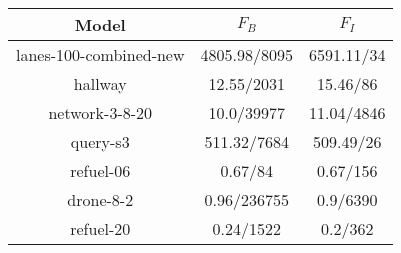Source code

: \begin{table}
\begin{tabular}{|c|c|c|}
\hline

Model & $F_{B}$ & $F_{I}$ \\ \hline 

lanes-100-combined-new & 4805.98/8095 & 6591.11/34 \\ 
\hline
hallway & 12.55/2031 & 15.46/86 \\ 
\hline
network-3-8-20 & 10.0/39977 & 11.04/4846 \\ 
\hline
query-s3 & 511.32/7684 & 509.49/26 \\ 
\hline
refuel-06 & 0.67/84 & 0.67/156 \\ 
\hline
drone-8-2 & 0.96/236755 & 0.9/6390 \\ 
\hline
refuel-20 & 0.24/1522 & 0.2/362 \\ 
\hline

\end{tabular}
\end{table}

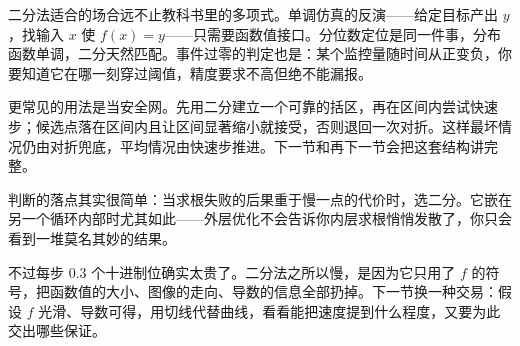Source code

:二分法适合的场合远不止教科书里的多项式。单调仿真的反演——给定目标产出 \(y\)，找输入 \(x\) 使 \(f(x)=y\)——只需要函数值接口。分位数定位是同一件事，分布函数单调，二分天然匹配。事件过零的判定也是：某个监控量随时间从正变负，你要知道它在哪一刻穿过阈值，精度要求不高但绝不能漏报。

更常见的用法是当安全网。先用二分建立一个可靠的括区，再在区间内尝试快速步；候选点落在区间内且让区间显著缩小就接受，否则退回一次对折。这样最坏情况仍由对折兜底，平均情况由快速步推进。下一节和再下一节会把这套结构讲完整。

判断的落点其实很简单：当求根失败的后果重于慢一点的代价时，选二分。它嵌在另一个循环内部时尤其如此——外层优化不会告诉你内层求根悄悄发散了，你只会看到一堆莫名其妙的结果。

不过每步 \(0.3\) 个十进制位确实太贵了。二分法之所以慢，是因为它只用了 \(f\) 的符号，把函数值的大小、图像的走向、导数的信息全部扔掉。下一节换一种交易：假设 \(f\) 光滑、导数可得，用切线代替曲线，看看能把速度提到什么程度，又要为此交出哪些保证。
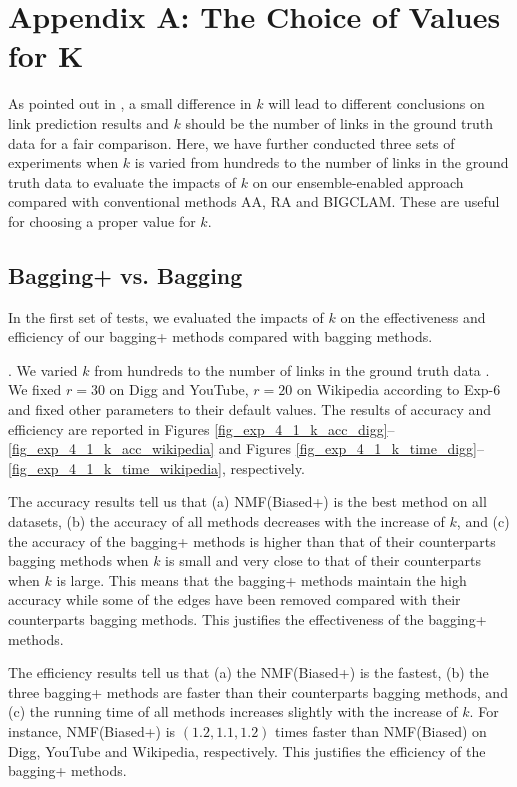 \documentclass[10pt,journal,compsoc]{IEEEtran}
\newcommand{\stitle}[1]{\vspace{0.5ex}\noindent{\bf #1}}
\newcommand{\Biased}{{\sf NMF(Biased)}\xspace}
\newcommand{\Aa}{{\sf AA}\xspace }
\newcommand{\RA}{{\sf RA}\xspace }
\newcommand{\BIGCLAM}{{\sf BIGCLAM}\xspace}
\newcommand{\Digg}{{\sf Digg}\xspace}
\newcommand{\YouTube}{{\sf YouTube}\xspace}
\newcommand{\Wikipedia}{{\sf Wikipedia}\xspace}
\newcommand{\Biasedp}{{\sf NMF(Biased+)}\xspace}
\begin{document}
\section{Appendix A: The Choice of Values for K}

 As pointed out in \cite{yang2015}, a small
difference in $k$ will lead to different conclusions on link prediction results
and $k$ should be the number of links in the ground truth data for a fair
comparison. Here, we have further conducted three sets of experiments when
$k$ is varied from hundreds to the number of links in the ground truth data to evaluate
the impacts of $k$ on our ensemble-enabled approach compared with conventional methods
\Aa, \RA and \BIGCLAM. These are useful for choosing a proper value for $k$.



\subsection{Bagging+ vs. Bagging}
In the first set of tests, we evaluated the impacts of $k$ on the
effectiveness and efficiency of our bagging+ methods compared with bagging methods.

\stitle{Exp-4.1: Impacts of $k$}. We varied $k$ from hundreds
to the number of links in the ground truth data \cite{yang2015}.
We fixed $r = 30$ on \Digg and \YouTube, $r = 20$ on \Wikipedia according to Exp-6
and fixed other parameters to their default values.
The results of accuracy and efficiency are reported
in Figures \ref{fig_exp_4_1_k_acc_digg}--\ref{fig_exp_4_1_k_acc_wikipedia} and
Figures \ref{fig_exp_4_1_k_time_digg}--\ref{fig_exp_4_1_k_time_wikipedia}, respectively.

The accuracy results tell us that
(a) \Biasedp is the best method on all datasets,
(b) the accuracy of all methods decreases with the increase of $k$,
and (c) the accuracy of the bagging+ methods is higher than that of
their counterparts bagging methods when $k$ is small and very
close to that of their counterparts when $k$ is large.
This means that the bagging+ methods maintain the high accuracy while some of the
edges have been removed compared with their counterparts bagging methods.
This justifies the effectiveness of the bagging+ methods.


The  efficiency  results tell us that (a) the \Biasedp is the fastest, (b) the three bagging+ methods are faster
than their counterparts bagging methods, and (c) the running time of all
methods increases slightly with the increase of $k$. For instance,
\Biasedp is $(1.2, 1.1, 1.2)$ times faster than
\Biased on \Digg, \YouTube and \Wikipedia, respectively.
This justifies the efficiency of the bagging+ methods.
\end{document}
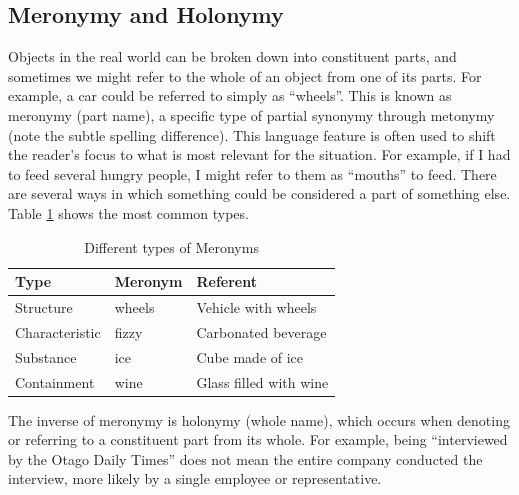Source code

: \subsection{Meronymy and Holonymy}

Objects in the real world can be broken down into constituent parts, and sometimes we might refer to the whole of an object from one of its parts. For example, a car could be referred to simply as ``wheels''. This is known as meronymy (part name), a specific type of partial synonymy through metonymy (note the subtle spelling difference). This language feature is often used to shift the reader's focus to what is most relevant for the situation. For example, if I had to feed several hungry people, I might refer to them as ``mouths'' to feed. There are several ways in which something could be considered a part of something else. Table \ref{meronymyholonymy} shows the most common types.


\begin{table}[h]
\centering
\begin{tabular}{|l|l|l|}
\hline
\textbf{Type}  & \textbf{Meronym}   & \textbf{Referent}    \\ \hline
Structure      & wheels  & Vehicle with wheels \\
Characteristic & fizzy   & Carbonated beverage \\
Substance      & ice     & Cube made of ice   \\
Containment    & wine    & Glass filled with wine \\ \hline
\end{tabular}
\caption{Different types of Meronyms}
\label{meronymyholonymy}
\end{table}



The inverse of meronymy is holonymy (whole name), which occurs when denoting or referring to a constituent part from its whole. For example, being ``interviewed by the Otago Daily Times'' does not mean the entire company conducted the interview, more likely by a single employee or representative. 



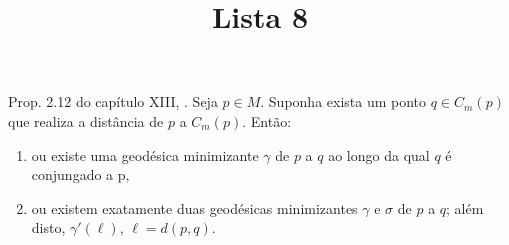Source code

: 



\title{Lista 8}
\maketitle

\label{section-phantom}



\noindent

\begin{exercise}
Prop. 2.12 do capítulo XIII, \cite{doc}. Seja $p \in M$. Suponha exista um ponto $q \in C_m(p)$ que realiza a distância de $p$ a $C_m(p)$. Então:
\begin{enumerate}
\item ou existe uma geodésica minimizante $\gamma$ de $p$ a $q$ ao longo da qual $q$ é conjungado a p,
\item ou existem exatamente duas geodésicas minimizantes $\gamma$ e $\sigma$ de $p$ a $q$; além disto, $\gamma'(\ell)$, $\ell=d(p,q)$.
\end{enumerate}
\end{exercise}







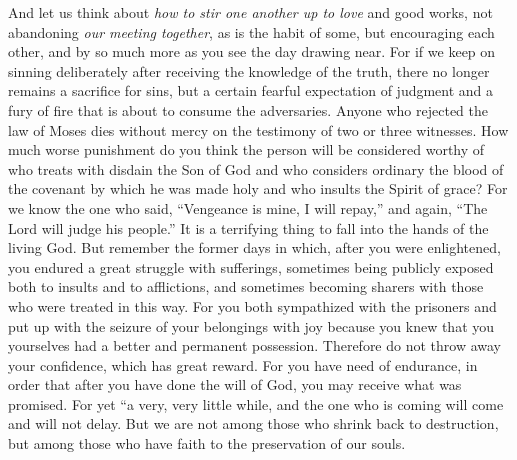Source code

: \begin{biblechapter}
\verse And let us think about \textit{how to stir one another up to love} and good works,
\verse not abandoning \textit{our meeting together}, as is the habit of some, but encouraging each other, and by so much more as you see the day drawing near.
 For if we keep on sinning deliberately after receiving the knowledge of the truth, there no longer remains a sacrifice for sins,
\verse but a certain fearful expectation of judgment and a fury of fire that is about to consume the adversaries.
\verse Anyone who rejected the law of Moses dies without mercy on the testimony of two or three witnesses.
\verse How much worse punishment do you think the person will be considered worthy of who treats with disdain the Son of God and who considers ordinary the blood of the covenant by which he was made holy and who insults the Spirit of grace?
\verse For we know the one who said, “Vengeance is mine, I will repay,” and again, “The Lord will judge his people.”
\verse It is a terrifying thing to fall into the hands of the living God.
\verse But remember the former days in which, after you were enlightened, you endured a great struggle with sufferings,
\verse sometimes being publicly exposed both to insults and to afflictions, and sometimes becoming sharers with those who were treated in this way.
\verse For you both sympathized with the prisoners and put up with the seizure of your belongings with joy because you knew that you yourselves had a better and permanent possession.
\verse Therefore do not throw away your confidence, which has great reward.
\verse For you have need of endurance, in order that after you have done the will of God, you may receive what was promised.
\verse For yet
\verse “a very, very little while, 
and the one who is coming will come and will not delay.
\verse But we are not among those who shrink back to destruction, but among those who have faith to the preservation of our souls.
\end{biblechapter}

========

Only an exact copy of the entries, with no pictures, is expected as the answer.

Source code

: \begin{table}
\begin{tabular}{|c|c|c|}
\hline

Model & $F_{B}$ & $F_{I}$ \\ \hline 

lanes-100-combined-new & 4805.98/8095 & 6591.11/34 \\ 
\hline
hallway & 12.55/2031 & 15.46/86 \\ 
\hline
network-3-8-20 & 10.0/39977 & 11.04/4846 \\ 
\hline
query-s3 & 511.32/7684 & 509.49/26 \\ 
\hline
refuel-06 & 0.67/84 & 0.67/156 \\ 
\hline
drone-8-2 & 0.96/236755 & 0.9/6390 \\ 
\hline
refuel-20 & 0.24/1522 & 0.2/362 \\ 
\hline

\end{tabular}
\end{table}

Source code

:二分法适合的场合远不止教科书里的多项式。单调仿真的反演——给定目标产出 \(y\)，找输入 \(x\) 使 \(f(x)=y\)——只需要函数值接口。分位数定位是同一件事，分布函数单调，二分天然匹配。事件过零的判定也是：某个监控量随时间从正变负，你要知道它在哪一刻穿过阈值，精度要求不高但绝不能漏报。

更常见的用法是当安全网。先用二分建立一个可靠的括区，再在区间内尝试快速步；候选点落在区间内且让区间显著缩小就接受，否则退回一次对折。这样最坏情况仍由对折兜底，平均情况由快速步推进。下一节和再下一节会把这套结构讲完整。

判断的落点其实很简单：当求根失败的后果重于慢一点的代价时，选二分。它嵌在另一个循环内部时尤其如此——外层优化不会告诉你内层求根悄悄发散了，你只会看到一堆莫名其妙的结果。

不过每步 \(0.3\) 个十进制位确实太贵了。二分法之所以慢，是因为它只用了 \(f\) 的符号，把函数值的大小、图像的走向、导数的信息全部扔掉。下一节换一种交易：假设 \(f\) 光滑、导数可得，用切线代替曲线，看看能把速度提到什么程度，又要为此交出哪些保证。
 \documentclass[10pt,journal,compsoc]{IEEEtran}
\newcommand{\stitle}[1]{\vspace{0.5ex}\noindent{\bf #1}}
\newcommand{\Biased}{{\sf NMF(Biased)}\xspace}
\newcommand{\Aa}{{\sf AA}\xspace }
\newcommand{\RA}{{\sf RA}\xspace }
\newcommand{\BIGCLAM}{{\sf BIGCLAM}\xspace}
\newcommand{\Digg}{{\sf Digg}\xspace}
\newcommand{\YouTube}{{\sf YouTube}\xspace}
\newcommand{\Wikipedia}{{\sf Wikipedia}\xspace}
\newcommand{\Biasedp}{{\sf NMF(Biased+)}\xspace}
\begin{document}
\section{Appendix A: The Choice of Values for K}

 As pointed out in \cite{yang2015}, a small
difference in $k$ will lead to different conclusions on link prediction results
and $k$ should be the number of links in the ground truth data for a fair
comparison. Here, we have further conducted three sets of experiments when
$k$ is varied from hundreds to the number of links in the ground truth data to evaluate
the impacts of $k$ on our ensemble-enabled approach compared with conventional methods
\Aa, \RA and \BIGCLAM. These are useful for choosing a proper value for $k$.



\subsection{Bagging+ vs. Bagging}
In the first set of tests, we evaluated the impacts of $k$ on the
effectiveness and efficiency of our bagging+ methods compared with bagging methods.

\stitle{Exp-4.1: Impacts of $k$}. We varied $k$ from hundreds
to the number of links in the ground truth data \cite{yang2015}.
We fixed $r = 30$ on \Digg and \YouTube, $r = 20$ on \Wikipedia according to Exp-6
and fixed other parameters to their default values.
The results of accuracy and efficiency are reported
in Figures \ref{fig_exp_4_1_k_acc_digg}--\ref{fig_exp_4_1_k_acc_wikipedia} and
Figures \ref{fig_exp_4_1_k_time_digg}--\ref{fig_exp_4_1_k_time_wikipedia}, respectively.

The accuracy results tell us that
(a) \Biasedp is the best method on all datasets,
(b) the accuracy of all methods decreases with the increase of $k$,
and (c) the accuracy of the bagging+ methods is higher than that of
their counterparts bagging methods when $k$ is small and very
close to that of their counterparts when $k$ is large.
This means that the bagging+ methods maintain the high accuracy while some of the
edges have been removed compared with their counterparts bagging methods.
This justifies the effectiveness of the bagging+ methods.


The  efficiency  results tell us that (a) the \Biasedp is the fastest, (b) the three bagging+ methods are faster
than their counterparts bagging methods, and (c) the running time of all
methods increases slightly with the increase of $k$. For instance,
\Biasedp is $(1.2, 1.1, 1.2)$ times faster than
\Biased on \Digg, \YouTube and \Wikipedia, respectively.
This justifies the efficiency of the bagging+ methods.
\end{document}
Source code

: \subsection{Meronymy and Holonymy}

Objects in the real world can be broken down into constituent parts, and sometimes we might refer to the whole of an object from one of its parts. For example, a car could be referred to simply as ``wheels''. This is known as meronymy (part name), a specific type of partial synonymy through metonymy (note the subtle spelling difference). This language feature is often used to shift the reader's focus to what is most relevant for the situation. For example, if I had to feed several hungry people, I might refer to them as ``mouths'' to feed. There are several ways in which something could be considered a part of something else. Table \ref{meronymyholonymy} shows the most common types.


\begin{table}[h]
\centering
\begin{tabular}{|l|l|l|}
\hline
\textbf{Type}  & \textbf{Meronym}   & \textbf{Referent}    \\ \hline
Structure      & wheels  & Vehicle with wheels \\
Characteristic & fizzy   & Carbonated beverage \\
Substance      & ice     & Cube made of ice   \\
Containment    & wine    & Glass filled with wine \\ \hline
\end{tabular}
\caption{Different types of Meronyms}
\label{meronymyholonymy}
\end{table}



The inverse of meronymy is holonymy (whole name), which occurs when denoting or referring to a constituent part from its whole. For example, being ``interviewed by the Otago Daily Times'' does not mean the entire company conducted the interview, more likely by a single employee or representative. 



Source code

: 



\title{Lista 8}
\maketitle

\label{section-phantom}



\noindent

\begin{exercise}
Prop. 2.12 do capítulo XIII, \cite{doc}. Seja $p \in M$. Suponha exista um ponto $q \in C_m(p)$ que realiza a distância de $p$ a $C_m(p)$. Então:
\begin{enumerate}
\item ou existe uma geodésica minimizante $\gamma$ de $p$ a $q$ ao longo da qual $q$ é conjungado a p,
\item ou existem exatamente duas geodésicas minimizantes $\gamma$ e $\sigma$ de $p$ a $q$; além disto, $\gamma'(\ell)$, $\ell=d(p,q)$.
\end{enumerate}
\end{exercise}







Source code

: \begin{biblechapter}
\verse And let us think about \textit{how to stir one another up to love} and good works,
\verse not abandoning \textit{our meeting together}, as is the habit of some, but encouraging each other, and by so much more as you see the day drawing near.
 For if we keep on sinning deliberately after receiving the knowledge of the truth, there no longer remains a sacrifice for sins,
\verse but a certain fearful expectation of judgment and a fury of fire that is about to consume the adversaries.
\verse Anyone who rejected the law of Moses dies without mercy on the testimony of two or three witnesses.
\verse How much worse punishment do you think the person will be considered worthy of who treats with disdain the Son of God and who considers ordinary the blood of the covenant by which he was made holy and who insults the Spirit of grace?
\verse For we know the one who said, “Vengeance is mine, I will repay,” and again, “The Lord will judge his people.”
\verse It is a terrifying thing to fall into the hands of the living God.
\verse But remember the former days in which, after you were enlightened, you endured a great struggle with sufferings,
\verse sometimes being publicly exposed both to insults and to afflictions, and sometimes becoming sharers with those who were treated in this way.
\verse For you both sympathized with the prisoners and put up with the seizure of your belongings with joy because you knew that you yourselves had a better and permanent possession.
\verse Therefore do not throw away your confidence, which has great reward.
\verse For you have need of endurance, in order that after you have done the will of God, you may receive what was promised.
\verse For yet
\verse “a very, very little while, 
and the one who is coming will come and will not delay.
\verse But we are not among those who shrink back to destruction, but among those who have faith to the preservation of our souls.
\end{biblechapter}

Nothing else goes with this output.